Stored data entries
BEGIN
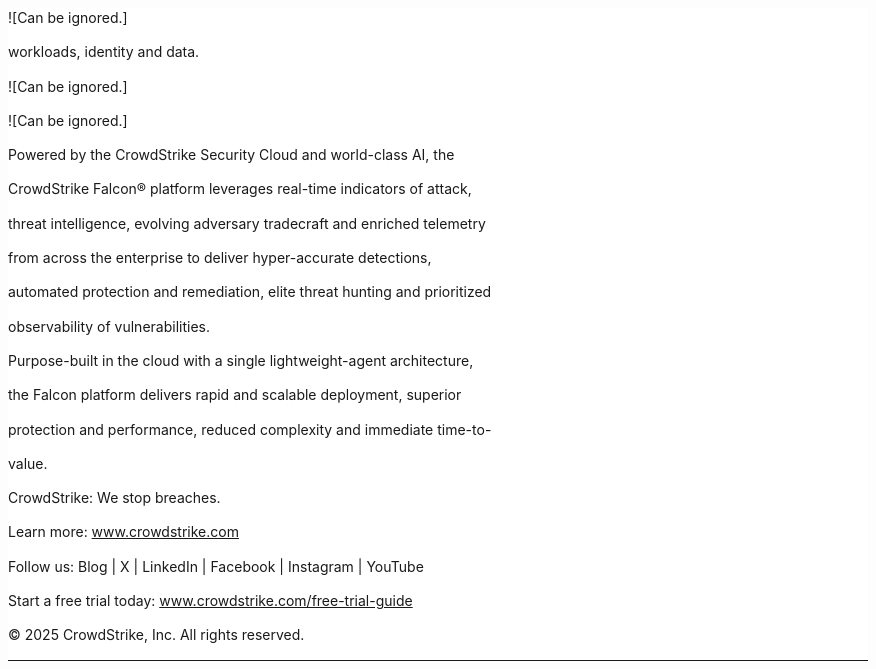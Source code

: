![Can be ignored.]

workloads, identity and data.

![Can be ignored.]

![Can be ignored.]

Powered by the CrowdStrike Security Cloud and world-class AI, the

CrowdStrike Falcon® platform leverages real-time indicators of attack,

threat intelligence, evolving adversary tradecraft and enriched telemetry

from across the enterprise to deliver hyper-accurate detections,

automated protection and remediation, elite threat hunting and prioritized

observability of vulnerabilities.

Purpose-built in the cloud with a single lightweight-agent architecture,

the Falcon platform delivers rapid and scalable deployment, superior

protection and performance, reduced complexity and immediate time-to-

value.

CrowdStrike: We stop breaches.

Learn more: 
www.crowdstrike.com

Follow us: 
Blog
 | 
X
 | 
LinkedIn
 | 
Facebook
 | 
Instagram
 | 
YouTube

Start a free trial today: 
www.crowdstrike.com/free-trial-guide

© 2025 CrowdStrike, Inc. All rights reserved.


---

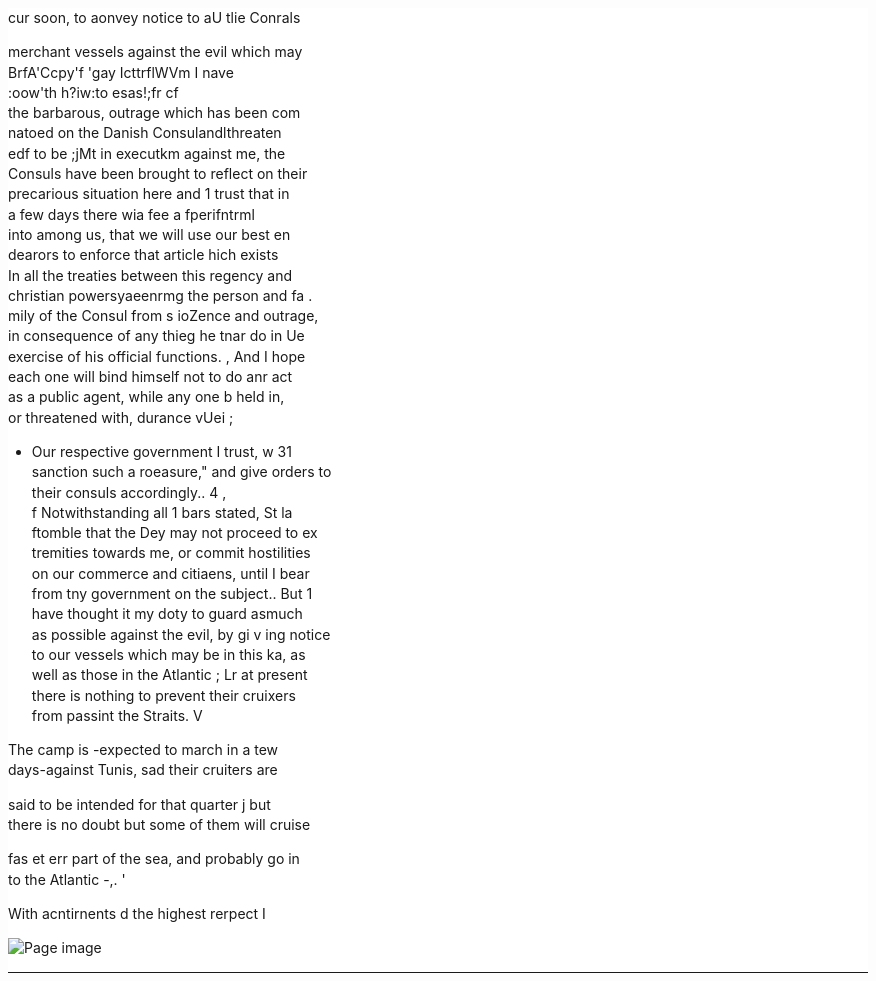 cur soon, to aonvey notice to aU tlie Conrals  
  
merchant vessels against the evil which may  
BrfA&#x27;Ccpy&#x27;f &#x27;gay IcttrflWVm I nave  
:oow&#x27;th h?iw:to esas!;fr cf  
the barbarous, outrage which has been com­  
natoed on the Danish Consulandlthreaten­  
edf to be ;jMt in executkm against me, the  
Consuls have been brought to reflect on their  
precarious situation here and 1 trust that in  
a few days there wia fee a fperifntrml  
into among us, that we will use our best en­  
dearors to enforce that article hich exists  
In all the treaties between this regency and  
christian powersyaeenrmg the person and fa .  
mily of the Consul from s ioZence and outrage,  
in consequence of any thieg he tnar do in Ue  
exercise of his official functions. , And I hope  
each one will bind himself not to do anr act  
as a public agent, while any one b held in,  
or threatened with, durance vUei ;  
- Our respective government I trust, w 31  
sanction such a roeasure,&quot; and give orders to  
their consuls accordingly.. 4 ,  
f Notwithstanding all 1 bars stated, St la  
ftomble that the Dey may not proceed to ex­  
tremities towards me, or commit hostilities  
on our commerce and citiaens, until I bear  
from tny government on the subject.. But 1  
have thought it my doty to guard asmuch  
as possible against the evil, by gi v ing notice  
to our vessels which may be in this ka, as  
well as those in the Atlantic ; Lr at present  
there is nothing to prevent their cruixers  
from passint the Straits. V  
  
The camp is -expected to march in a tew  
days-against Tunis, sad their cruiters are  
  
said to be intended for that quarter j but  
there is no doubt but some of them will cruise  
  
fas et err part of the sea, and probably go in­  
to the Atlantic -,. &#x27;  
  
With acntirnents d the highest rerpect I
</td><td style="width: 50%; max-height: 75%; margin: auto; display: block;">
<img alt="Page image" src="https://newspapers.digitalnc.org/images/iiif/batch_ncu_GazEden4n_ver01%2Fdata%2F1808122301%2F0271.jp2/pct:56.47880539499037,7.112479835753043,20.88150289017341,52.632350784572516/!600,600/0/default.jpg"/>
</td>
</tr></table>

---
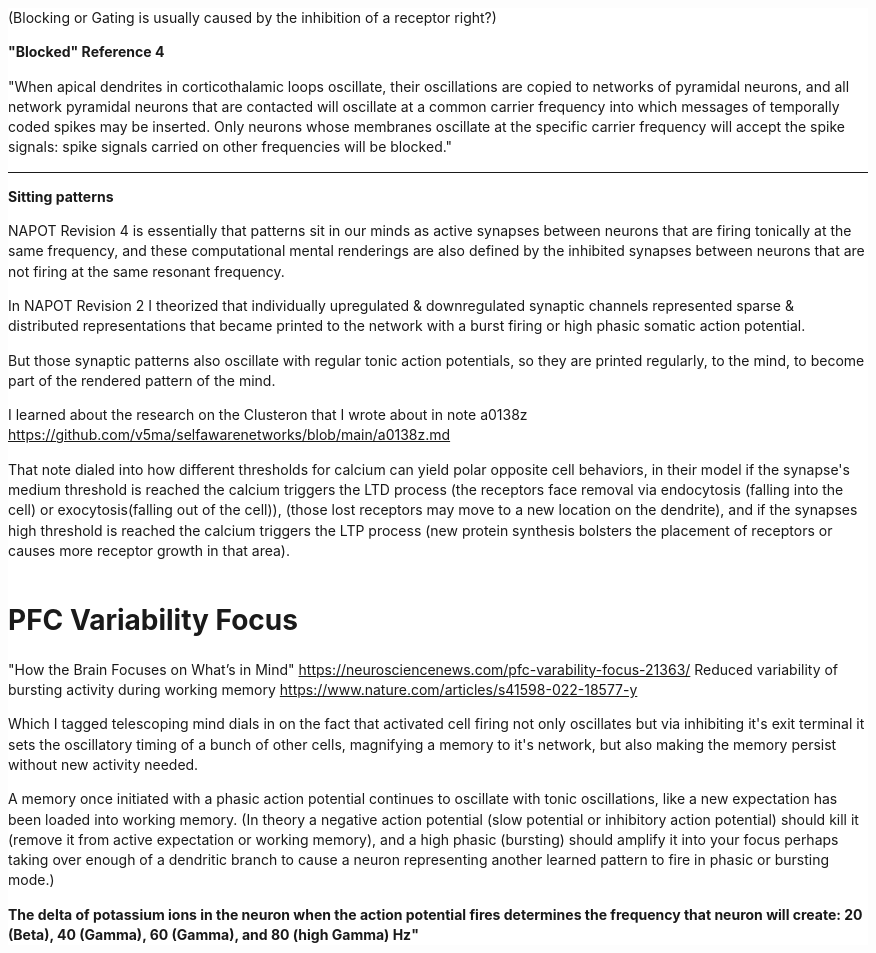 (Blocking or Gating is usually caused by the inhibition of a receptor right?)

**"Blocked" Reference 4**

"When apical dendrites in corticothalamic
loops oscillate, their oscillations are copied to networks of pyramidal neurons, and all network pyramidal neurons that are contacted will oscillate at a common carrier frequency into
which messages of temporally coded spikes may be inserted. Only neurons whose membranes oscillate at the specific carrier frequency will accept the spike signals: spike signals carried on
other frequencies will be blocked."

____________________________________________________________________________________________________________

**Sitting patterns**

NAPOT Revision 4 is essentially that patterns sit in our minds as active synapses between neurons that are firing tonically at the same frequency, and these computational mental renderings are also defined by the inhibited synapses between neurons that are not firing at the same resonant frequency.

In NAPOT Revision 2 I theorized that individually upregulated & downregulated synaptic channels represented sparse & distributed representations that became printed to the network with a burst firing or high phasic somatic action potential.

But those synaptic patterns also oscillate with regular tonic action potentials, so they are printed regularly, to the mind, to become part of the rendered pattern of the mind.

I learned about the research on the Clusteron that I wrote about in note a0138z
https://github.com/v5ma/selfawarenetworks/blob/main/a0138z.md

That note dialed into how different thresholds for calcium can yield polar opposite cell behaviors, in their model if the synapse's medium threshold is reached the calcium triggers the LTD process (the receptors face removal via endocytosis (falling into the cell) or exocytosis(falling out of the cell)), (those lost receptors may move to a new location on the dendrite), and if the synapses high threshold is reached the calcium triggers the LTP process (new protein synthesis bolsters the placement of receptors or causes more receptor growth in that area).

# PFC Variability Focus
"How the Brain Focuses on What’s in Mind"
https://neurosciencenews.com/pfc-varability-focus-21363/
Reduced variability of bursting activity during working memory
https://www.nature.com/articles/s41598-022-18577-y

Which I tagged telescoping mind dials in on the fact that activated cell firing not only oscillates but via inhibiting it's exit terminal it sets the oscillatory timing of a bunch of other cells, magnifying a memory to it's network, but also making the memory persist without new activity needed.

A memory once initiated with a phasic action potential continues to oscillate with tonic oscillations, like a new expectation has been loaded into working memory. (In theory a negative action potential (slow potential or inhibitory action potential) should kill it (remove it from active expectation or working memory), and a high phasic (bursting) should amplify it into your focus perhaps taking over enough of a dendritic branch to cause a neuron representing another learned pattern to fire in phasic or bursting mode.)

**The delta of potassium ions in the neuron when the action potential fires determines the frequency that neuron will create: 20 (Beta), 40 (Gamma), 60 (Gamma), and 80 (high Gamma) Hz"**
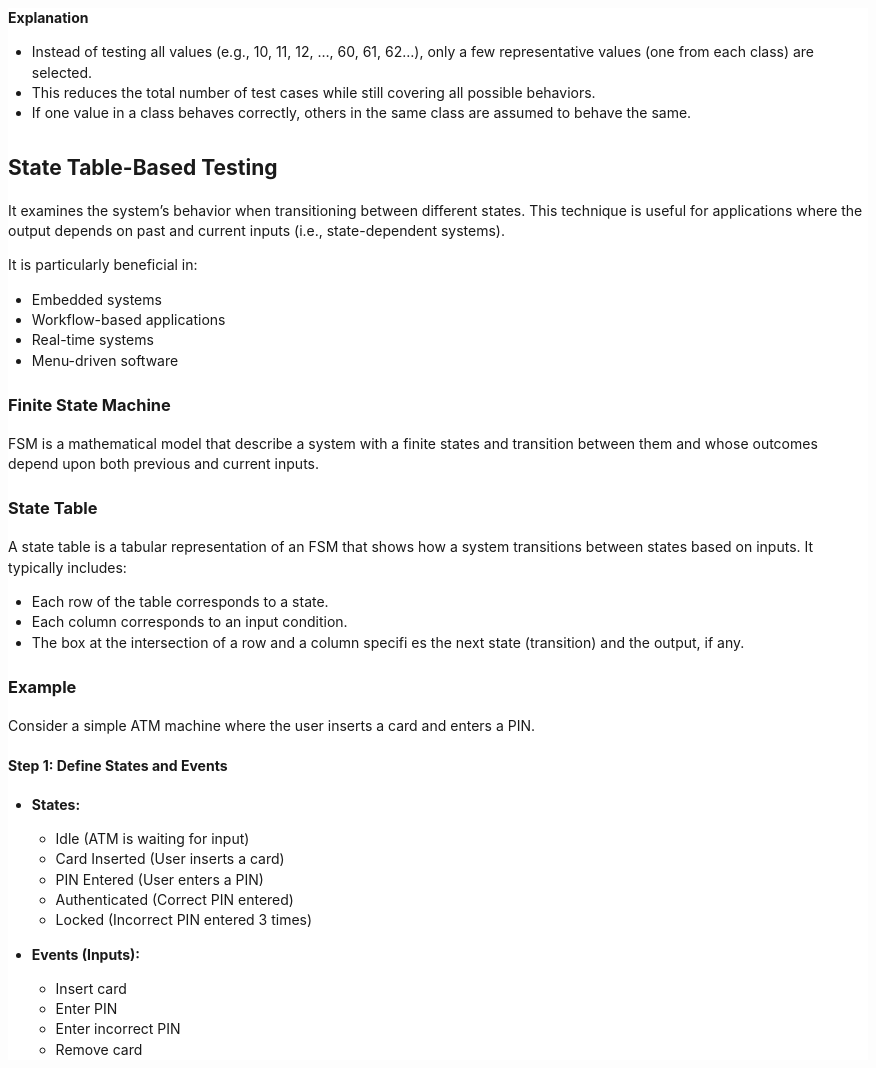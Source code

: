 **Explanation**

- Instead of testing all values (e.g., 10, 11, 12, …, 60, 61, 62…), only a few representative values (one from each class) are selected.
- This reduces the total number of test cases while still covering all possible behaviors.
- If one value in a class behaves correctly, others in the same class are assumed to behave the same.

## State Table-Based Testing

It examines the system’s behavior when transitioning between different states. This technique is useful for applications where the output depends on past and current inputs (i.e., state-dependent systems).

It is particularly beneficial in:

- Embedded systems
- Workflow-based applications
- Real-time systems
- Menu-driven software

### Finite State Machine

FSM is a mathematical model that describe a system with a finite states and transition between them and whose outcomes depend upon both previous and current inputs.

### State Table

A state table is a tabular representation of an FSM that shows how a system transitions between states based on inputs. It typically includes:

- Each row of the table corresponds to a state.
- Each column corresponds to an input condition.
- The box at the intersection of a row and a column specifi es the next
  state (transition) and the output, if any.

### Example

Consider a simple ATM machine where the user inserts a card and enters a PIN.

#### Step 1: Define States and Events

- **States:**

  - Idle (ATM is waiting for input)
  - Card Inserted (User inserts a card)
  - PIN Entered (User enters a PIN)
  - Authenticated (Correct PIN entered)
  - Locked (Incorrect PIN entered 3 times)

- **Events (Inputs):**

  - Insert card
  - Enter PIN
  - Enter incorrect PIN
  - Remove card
END
Each record should be quoted exactly, with the images omitted.

* SOLUTION FOR THIS PROBLEM *
Source code

:![Can be ignored.]

workloads, identity and data.

![Can be ignored.]

![Can be ignored.]

Powered by the CrowdStrike Security Cloud and world-class AI, the

CrowdStrike Falcon® platform leverages real-time indicators of attack,

threat intelligence, evolving adversary tradecraft and enriched telemetry

from across the enterprise to deliver hyper-accurate detections,

automated protection and remediation, elite threat hunting and prioritized

observability of vulnerabilities.

Purpose-built in the cloud with a single lightweight-agent architecture,

the Falcon platform delivers rapid and scalable deployment, superior

protection and performance, reduced complexity and immediate time-to-

value.

CrowdStrike: We stop breaches.

Learn more: 
www.crowdstrike.com

Follow us: 
Blog
 | 
X
 | 
LinkedIn
 | 
Facebook
 | 
Instagram
 | 
YouTube

Start a free trial today: 
www.crowdstrike.com/free-trial-guide

© 2025 CrowdStrike, Inc. All rights reserved.


---

 cur soon, to aonvey notice to aU tlie Conrals  
  
merchant vessels against the evil which may  
BrfA&#x27;Ccpy&#x27;f &#x27;gay IcttrflWVm I nave  
:oow&#x27;th h?iw:to esas!;fr cf  
the barbarous, outrage which has been com­  
natoed on the Danish Consulandlthreaten­  
edf to be ;jMt in executkm against me, the  
Consuls have been brought to reflect on their  
precarious situation here and 1 trust that in  
a few days there wia fee a fperifntrml  
into among us, that we will use our best en­  
dearors to enforce that article hich exists  
In all the treaties between this regency and  
christian powersyaeenrmg the person and fa .  
mily of the Consul from s ioZence and outrage,  
in consequence of any thieg he tnar do in Ue  
exercise of his official functions. , And I hope  
each one will bind himself not to do anr act  
as a public agent, while any one b held in,  
or threatened with, durance vUei ;  
- Our respective government I trust, w 31  
sanction such a roeasure,&quot; and give orders to  
their consuls accordingly.. 4 ,  
f Notwithstanding all 1 bars stated, St la  
ftomble that the Dey may not proceed to ex­  
tremities towards me, or commit hostilities  
on our commerce and citiaens, until I bear  
from tny government on the subject.. But 1  
have thought it my doty to guard asmuch  
as possible against the evil, by gi v ing notice  
to our vessels which may be in this ka, as  
well as those in the Atlantic ; Lr at present  
there is nothing to prevent their cruixers  
from passint the Straits. V  
  
The camp is -expected to march in a tew  
days-against Tunis, sad their cruiters are  
  
said to be intended for that quarter j but  
there is no doubt but some of them will cruise  
  
fas et err part of the sea, and probably go in­  
to the Atlantic -,. &#x27;  
  
With acntirnents d the highest rerpect I
</td><td style="width: 50%; max-height: 75%; margin: auto; display: block;">
<img alt="Page image" src="https://newspapers.digitalnc.org/images/iiif/batch_ncu_GazEden4n_ver01%2Fdata%2F1808122301%2F0271.jp2/pct:56.47880539499037,7.112479835753043,20.88150289017341,52.632350784572516/!600,600/0/default.jpg"/>
</td>
</tr></table>

---
 (Blocking or Gating is usually caused by the inhibition of a receptor right?)

**"Blocked" Reference 4**

"When apical dendrites in corticothalamic
loops oscillate, their oscillations are copied to networks of pyramidal neurons, and all network pyramidal neurons that are contacted will oscillate at a common carrier frequency into
which messages of temporally coded spikes may be inserted. Only neurons whose membranes oscillate at the specific carrier frequency will accept the spike signals: spike signals carried on
other frequencies will be blocked."

____________________________________________________________________________________________________________

**Sitting patterns**

NAPOT Revision 4 is essentially that patterns sit in our minds as active synapses between neurons that are firing tonically at the same frequency, and these computational mental renderings are also defined by the inhibited synapses between neurons that are not firing at the same resonant frequency.

In NAPOT Revision 2 I theorized that individually upregulated & downregulated synaptic channels represented sparse & distributed representations that became printed to the network with a burst firing or high phasic somatic action potential.

But those synaptic patterns also oscillate with regular tonic action potentials, so they are printed regularly, to the mind, to become part of the rendered pattern of the mind.

I learned about the research on the Clusteron that I wrote about in note a0138z
https://github.com/v5ma/selfawarenetworks/blob/main/a0138z.md

That note dialed into how different thresholds for calcium can yield polar opposite cell behaviors, in their model if the synapse's medium threshold is reached the calcium triggers the LTD process (the receptors face removal via endocytosis (falling into the cell) or exocytosis(falling out of the cell)), (those lost receptors may move to a new location on the dendrite), and if the synapses high threshold is reached the calcium triggers the LTP process (new protein synthesis bolsters the placement of receptors or causes more receptor growth in that area).

# PFC Variability Focus
"How the Brain Focuses on What’s in Mind"
https://neurosciencenews.com/pfc-varability-focus-21363/
Reduced variability of bursting activity during working memory
https://www.nature.com/articles/s41598-022-18577-y

Which I tagged telescoping mind dials in on the fact that activated cell firing not only oscillates but via inhibiting it's exit terminal it sets the oscillatory timing of a bunch of other cells, magnifying a memory to it's network, but also making the memory persist without new activity needed.

A memory once initiated with a phasic action potential continues to oscillate with tonic oscillations, like a new expectation has been loaded into working memory. (In theory a negative action potential (slow potential or inhibitory action potential) should kill it (remove it from active expectation or working memory), and a high phasic (bursting) should amplify it into your focus perhaps taking over enough of a dendritic branch to cause a neuron representing another learned pattern to fire in phasic or bursting mode.)

**The delta of potassium ions in the neuron when the action potential fires determines the frequency that neuron will create: 20 (Beta), 40 (Gamma), 60 (Gamma), and 80 (high Gamma) Hz"**
Source code

: **Explanation**

- Instead of testing all values (e.g., 10, 11, 12, …, 60, 61, 62…), only a few representative values (one from each class) are selected.
- This reduces the total number of test cases while still covering all possible behaviors.
- If one value in a class behaves correctly, others in the same class are assumed to behave the same.

## State Table-Based Testing

It examines the system’s behavior when transitioning between different states. This technique is useful for applications where the output depends on past and current inputs (i.e., state-dependent systems).

It is particularly beneficial in:

- Embedded systems
- Workflow-based applications
- Real-time systems
- Menu-driven software

### Finite State Machine

FSM is a mathematical model that describe a system with a finite states and transition between them and whose outcomes depend upon both previous and current inputs.

### State Table

A state table is a tabular representation of an FSM that shows how a system transitions between states based on inputs. It typically includes:

- Each row of the table corresponds to a state.
- Each column corresponds to an input condition.
- The box at the intersection of a row and a column specifi es the next
  state (transition) and the output, if any.

### Example

Consider a simple ATM machine where the user inserts a card and enters a PIN.

#### Step 1: Define States and Events

- **States:**

  - Idle (ATM is waiting for input)
  - Card Inserted (User inserts a card)
  - PIN Entered (User enters a PIN)
  - Authenticated (Correct PIN entered)
  - Locked (Incorrect PIN entered 3 times)

- **Events (Inputs):**

  - Insert card
  - Enter PIN
  - Enter incorrect PIN
  - Remove card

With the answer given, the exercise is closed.